A word-for-word copy of the lines from the one holding "см. в статье" through the final line of the records below is the only output asked for.

RECORDS SUPPLIED Block Start

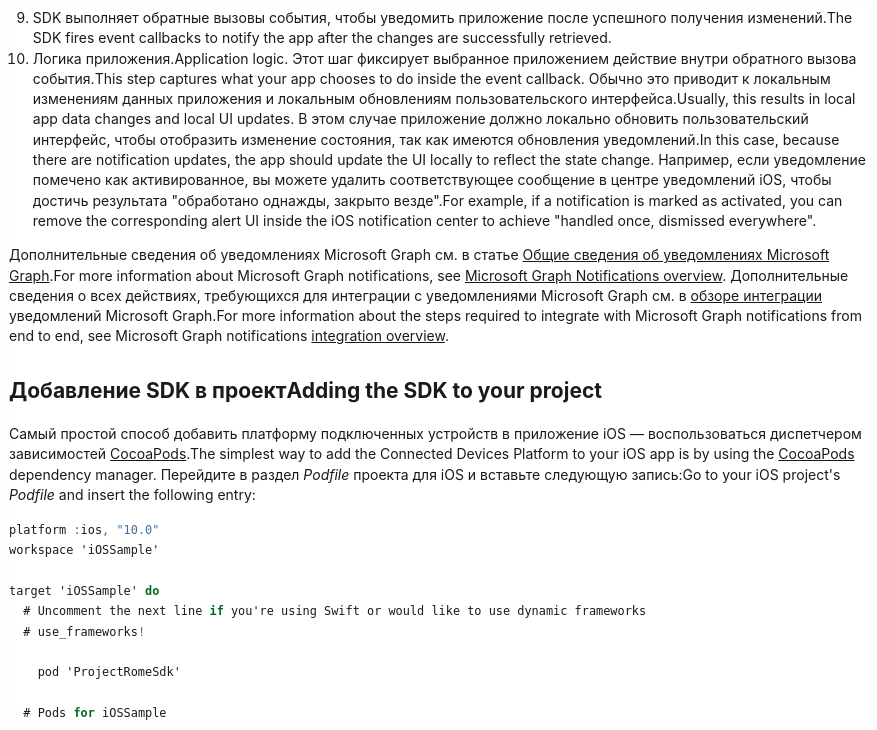 9. <span data-ttu-id="3b2ee-157">SDK выполняет обратные вызовы события, чтобы уведомить приложение после успешного получения изменений.</span><span class="sxs-lookup"><span data-stu-id="3b2ee-157">The SDK fires event callbacks to notify the app after the changes are successfully retrieved.</span></span> 
10. <span data-ttu-id="3b2ee-158">Логика приложения.</span><span class="sxs-lookup"><span data-stu-id="3b2ee-158">Application logic.</span></span> <span data-ttu-id="3b2ee-159">Этот шаг фиксирует выбранное приложением действие внутри обратного вызова события.</span><span class="sxs-lookup"><span data-stu-id="3b2ee-159">This step captures what your app chooses to do inside the event callback.</span></span> <span data-ttu-id="3b2ee-160">Обычно это приводит к локальным изменениям данных приложения и локальным обновлениям пользовательского интерфейса.</span><span class="sxs-lookup"><span data-stu-id="3b2ee-160">Usually, this results in local app data changes and local UI updates.</span></span> <span data-ttu-id="3b2ee-161">В этом случае приложение должно локально обновить пользовательский интерфейс, чтобы отобразить изменение состояния, так как имеются обновления уведомлений.</span><span class="sxs-lookup"><span data-stu-id="3b2ee-161">In this case, because there are notification updates, the app should update the UI locally to reflect the state change.</span></span> <span data-ttu-id="3b2ee-162">Например, если уведомление помечено как активированное, вы можете удалить соответствующее сообщение в центре уведомлений iOS, чтобы достичь результата "обработано однажды, закрыто везде".</span><span class="sxs-lookup"><span data-stu-id="3b2ee-162">For example, if a notification is marked as activated, you can remove the corresponding alert UI inside the iOS notification center to achieve "handled once, dismissed everywhere".</span></span> 

<span data-ttu-id="3b2ee-163">Дополнительные сведения об уведомлениях Microsoft Graph см. в статье [Общие сведения об уведомлениях Microsoft Graph](notifications-concept-overview.md).</span><span class="sxs-lookup"><span data-stu-id="3b2ee-163">For more information about Microsoft Graph notifications, see [Microsoft Graph Notifications overview](notifications-concept-overview.md).</span></span> <span data-ttu-id="3b2ee-164">Дополнительные сведения о всех действиях, требующихся для интеграции с уведомлениями Microsoft Graph см. в [обзоре интеграции](notifications-integration-e2e-overview.md) уведомлений Microsoft Graph.</span><span class="sxs-lookup"><span data-stu-id="3b2ee-164">For more information about the steps required to integrate with Microsoft Graph notifications from end to end, see Microsoft Graph notifications [integration overview](notifications-integration-e2e-overview.md).</span></span>

## <a name="adding-the-sdk-to-your-project"></a><span data-ttu-id="3b2ee-165">Добавление SDK в проект</span><span class="sxs-lookup"><span data-stu-id="3b2ee-165">Adding the SDK to your project</span></span>

<span data-ttu-id="3b2ee-166">Самый простой способ добавить платформу подключенных устройств в приложение iOS — воспользоваться диспетчером зависимостей [CocoaPods](https://cocoapods.org/).</span><span class="sxs-lookup"><span data-stu-id="3b2ee-166">The simplest way to add the Connected Devices Platform to your iOS app is by using the [CocoaPods](https://cocoapods.org/) dependency manager.</span></span> <span data-ttu-id="3b2ee-167">Перейдите в раздел *Podfile* проекта для iOS и вставьте следующую запись:</span><span class="sxs-lookup"><span data-stu-id="3b2ee-167">Go to your iOS project's *Podfile* and insert the following entry:</span></span>

```ObjectiveC
platform :ios, "10.0"
workspace 'iOSSample'

target 'iOSSample' do
  # Uncomment the next line if you're using Swift or would like to use dynamic frameworks
  # use_frameworks!

    pod 'ProjectRomeSdk'

  # Pods for iOSSample
```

RECORDS SUPPLIED Block End

**RESPONSE BELOW:**
<span data-ttu-id="3b2ee-163">Дополнительные сведения об уведомлениях Microsoft Graph см. в статье [Общие сведения об уведомлениях Microsoft Graph](notifications-concept-overview.md).</span><span class="sxs-lookup"><span data-stu-id="3b2ee-163">For more information about Microsoft Graph notifications, see [Microsoft Graph Notifications overview](notifications-concept-overview.md).</span></span> <span data-ttu-id="3b2ee-164">Дополнительные сведения о всех действиях, требующихся для интеграции с уведомлениями Microsoft Graph см. в [обзоре интеграции](notifications-integration-e2e-overview.md) уведомлений Microsoft Graph.</span><span class="sxs-lookup"><span data-stu-id="3b2ee-164">For more information about the steps required to integrate with Microsoft Graph notifications from end to end, see Microsoft Graph notifications [integration overview](notifications-integration-e2e-overview.md).</span></span>

## <a name="adding-the-sdk-to-your-project"></a><span data-ttu-id="3b2ee-165">Добавление SDK в проект</span><span class="sxs-lookup"><span data-stu-id="3b2ee-165">Adding the SDK to your project</span></span>

<span data-ttu-id="3b2ee-166">Самый простой способ добавить платформу подключенных устройств в приложение iOS — воспользоваться диспетчером зависимостей [CocoaPods](https://cocoapods.org/).</span><span class="sxs-lookup"><span data-stu-id="3b2ee-166">The simplest way to add the Connected Devices Platform to your iOS app is by using the [CocoaPods](https://cocoapods.org/) dependency manager.</span></span> <span data-ttu-id="3b2ee-167">Перейдите в раздел *Podfile* проекта для iOS и вставьте следующую запись:</span><span class="sxs-lookup"><span data-stu-id="3b2ee-167">Go to your iOS project's *Podfile* and insert the following entry:</span></span>

```ObjectiveC
platform :ios, "10.0"
workspace 'iOSSample'

target 'iOSSample' do
  # Uncomment the next line if you're using Swift or would like to use dynamic frameworks
  # use_frameworks!

    pod 'ProjectRomeSdk'

  # Pods for iOSSample
```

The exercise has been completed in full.